Ozark Foothills FilmFest (Locust Grove, AR)


Salmon jump over rapids

The Ozark Foothills FilmFest in Locust Grove, Arkansas introduces independent and regional films to the local community. Photo courtesy of Ozark Foothills FilmFest

The Ozark Foothills FilmFest began in 2002 as a two-city, five-day festival to bring independent and regional films to the mostly rural north central Arkansas area. The festival now spans three weeks and involves three Arkansan communities: Batesville, Heber Springs, and Searcy.

In FY 2004, the Ozark Foothills FilmFest received an NEA Challenge America grant of $10,000 to support its 2005 festival. Running April 1-17, 2005, the festival included a Southern Filmmakers Showcase featuring independent regional filmmakers; "The James Dean Era," a two-day multimedia exploration of the artistic genesis and lasting impact of James Dean; and Miniature Graceland, a film/performance piece by Arkansans Phil Lancaster and Alison Moore. The festival showcased 51 films and hosted 33 guest artists and presenters, as well as participating composers and musicians.

The Alloy Orchestra, the premiere national orchestra of scores for silent films, presented its original scores to accompany the silent classics The Black Pirate and Steamboat Bill, Jr. The Alloy Orchestra also performed during the FilmFest Gala at Stately Bradley Manor on the Lyon College campus.

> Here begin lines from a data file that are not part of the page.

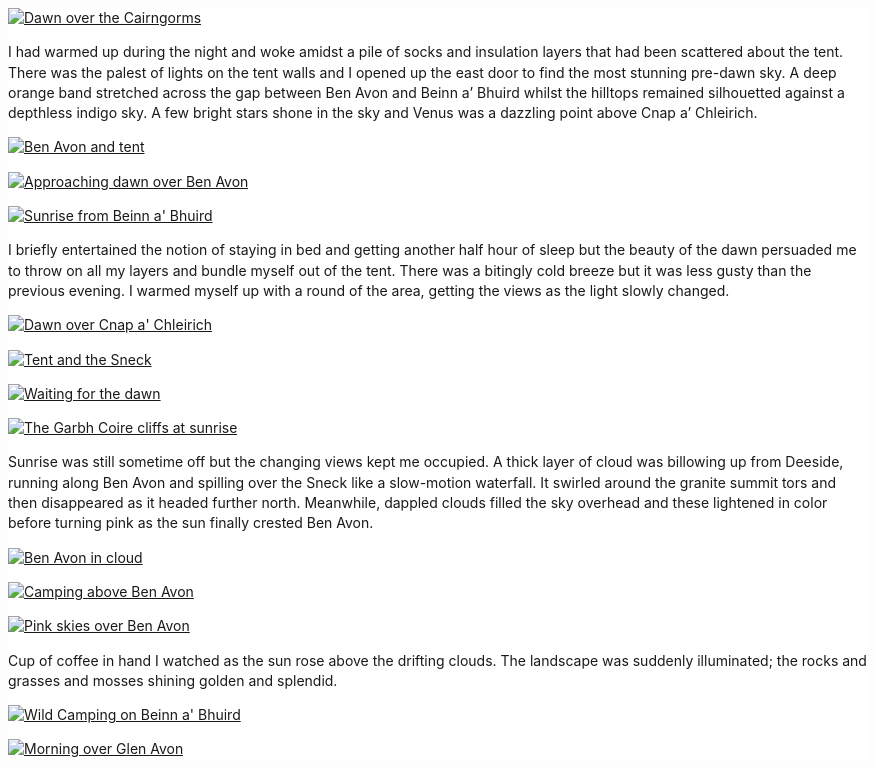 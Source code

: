 [![Dawn over the Cairngorms](http://farm9.staticflickr.com/8186/8126410273_74a637b3fb_b.jpg)](http://flic.kr/p/do6YDX "Dawn over the Cairngorms by Nick Bramhall, on Flickr")

I had warmed up during the night and woke amidst a pile of socks and insulation layers that had been scattered about the tent. There was the palest of lights on the tent walls and I opened up the east door to find the most stunning pre-dawn sky. A deep orange band stretched across the gap between Ben Avon and Beinn a’ Bhuird whilst the hilltops remained silhouetted against a depthless indigo sky. A few bright stars shone in the sky and Venus was a dazzling point above Cnap a’ Chleirich. 

[![Ben Avon and tent](http://farm9.staticflickr.com/8471/8126440068_20582f149a_b.jpg)](http://flic.kr/p/do78vE "Ben Avon and tent by Nick Bramhall, on Flickr")

[![Approaching dawn over Ben Avon](http://farm9.staticflickr.com/8463/8126419333_4f9e6b96d1_b.jpg)](http://flic.kr/p/do72ma "Approaching dawn over Ben Avon by Nick Bramhall, on Flickr")

[![Sunrise from Beinn a' Bhuird](http://farm9.staticflickr.com/8188/8126426001_699b229238_b.jpg)](http://flic.kr/p/do74k8 "Sunrise from Beinn a' Bhuird by Nick Bramhall, on Flickr")

I briefly entertained the notion of staying in bed and getting another half hour of sleep but the beauty of the dawn persuaded me to throw on all my layers and bundle myself out of the tent. There was a bitingly cold breeze but it was less gusty than the previous evening. I warmed myself up with a round of the area, getting the views as the light slowly changed. 

[![Dawn over Cnap a' Chleirich](http://farm9.staticflickr.com/8186/8126448104_71ec2a7cab_b.jpg)](http://flic.kr/p/do7aUd "Dawn over Cnap a' Chleirich by Nick Bramhall, on Flickr")

[![Tent and the Sneck](http://farm9.staticflickr.com/8464/8126430737_1e20521ab2_b.jpg)](http://flic.kr/p/do75JM "Tent and the Sneck by Nick Bramhall, on Flickr")

[![Waiting for the dawn](http://farm9.staticflickr.com/8470/8126432647_3c8cb74986_b.jpg)](http://flic.kr/p/do76iH "Waiting for the dawn by Nick Bramhall, on Flickr")

[![The Garbh Coire cliffs at sunrise](http://farm9.staticflickr.com/8195/8126434885_916826c6d5_b.jpg)](http://flic.kr/p/do76Yi "The Garbh Coire cliffs at sunrise by Nick Bramhall, on Flickr")

Sunrise was still sometime off but the changing views kept me occupied. A thick layer of cloud was billowing up from Deeside, running along Ben Avon and spilling over the Sneck like a slow-motion waterfall. It swirled around the granite summit tors and then disappeared as it headed further north. Meanwhile, dappled clouds filled the sky overhead and these lightened in color before turning pink as the sun finally crested Ben Avon.

[![Ben Avon in cloud](http://farm9.staticflickr.com/8049/8126470278_6d05a8efca_b.jpg)](http://flic.kr/p/do7huw "Ben Avon in cloud by Nick Bramhall, on Flickr")

[![Camping above Ben Avon](http://farm9.staticflickr.com/8048/8126465998_3fbcac1ee4_b.jpg)](http://flic.kr/p/do7gdJ "Camping above Ben Avon by Nick Bramhall, on Flickr")

[![Pink skies over Ben Avon](http://farm9.staticflickr.com/8327/8126452961_67672ae09d_b.jpg)](http://flic.kr/p/do7ckX "Pink skies over Ben Avon by Nick Bramhall, on Flickr")

Cup of coffee in hand I watched as the sun rose above the drifting clouds. The landscape was suddenly illuminated; the rocks and grasses and mosses shining golden and splendid.

[![Wild Camping on Beinn a' Bhuird](http://farm9.staticflickr.com/8193/8111799660_816fa259a9_b.jpg)](http://flic.kr/p/dmP6qQ "Wild Camping on Beinn a' Bhuird by Nick Bramhall, on Flickr")

[![Morning over Glen Avon](http://farm9.staticflickr.com/8475/8126490026_0549337c52_b.jpg)](http://flic.kr/p/do7on1 "Morning over Glen Avon by Nick Bramhall, on Flickr")

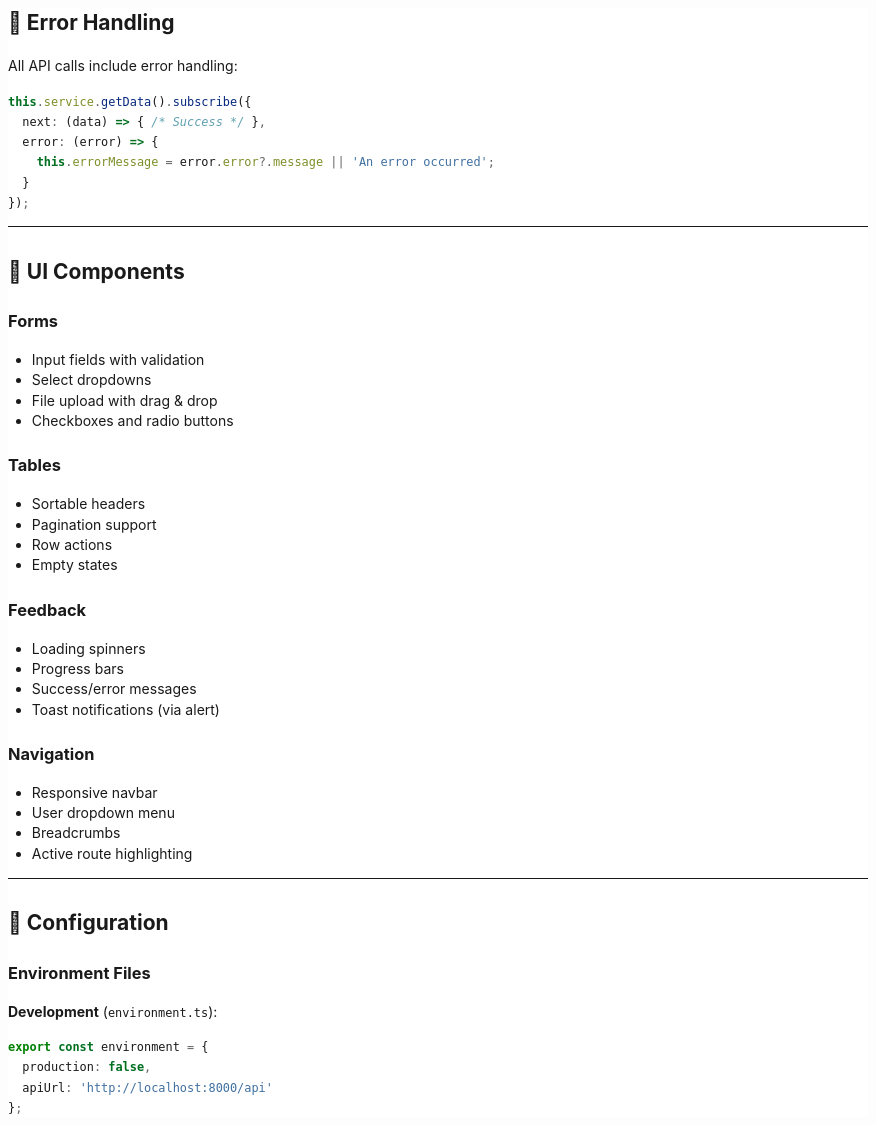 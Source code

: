 
## 🐛 Error Handling

All API calls include error handling:
```typescript
this.service.getData().subscribe({
  next: (data) => { /* Success */ },
  error: (error) => {
    this.errorMessage = error.error?.message || 'An error occurred';
  }
});
```

---

## 🎨 UI Components

### Forms
- Input fields with validation
- Select dropdowns
- File upload with drag & drop
- Checkboxes and radio buttons

### Tables
- Sortable headers
- Pagination support
- Row actions
- Empty states

### Feedback
- Loading spinners
- Progress bars
- Success/error messages
- Toast notifications (via alert)

### Navigation
- Responsive navbar
- User dropdown menu
- Breadcrumbs
- Active route highlighting

---

## 🔧 Configuration

### Environment Files

**Development** (`environment.ts`):
```typescript
export const environment = {
  production: false,
  apiUrl: 'http://localhost:8000/api'
};
```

The Southern Filmmakers Showcase included films from programs such as Best of Indie Memphis, New Films from Appalshop, and Films from the Foothills. "The James Dean Era" included screenings of Dean's early television work and other rare footage, a memorabilia exhibit, and scholar-led discussions about the actor. Approximately 4,000 people attended activities and screenings during the festival.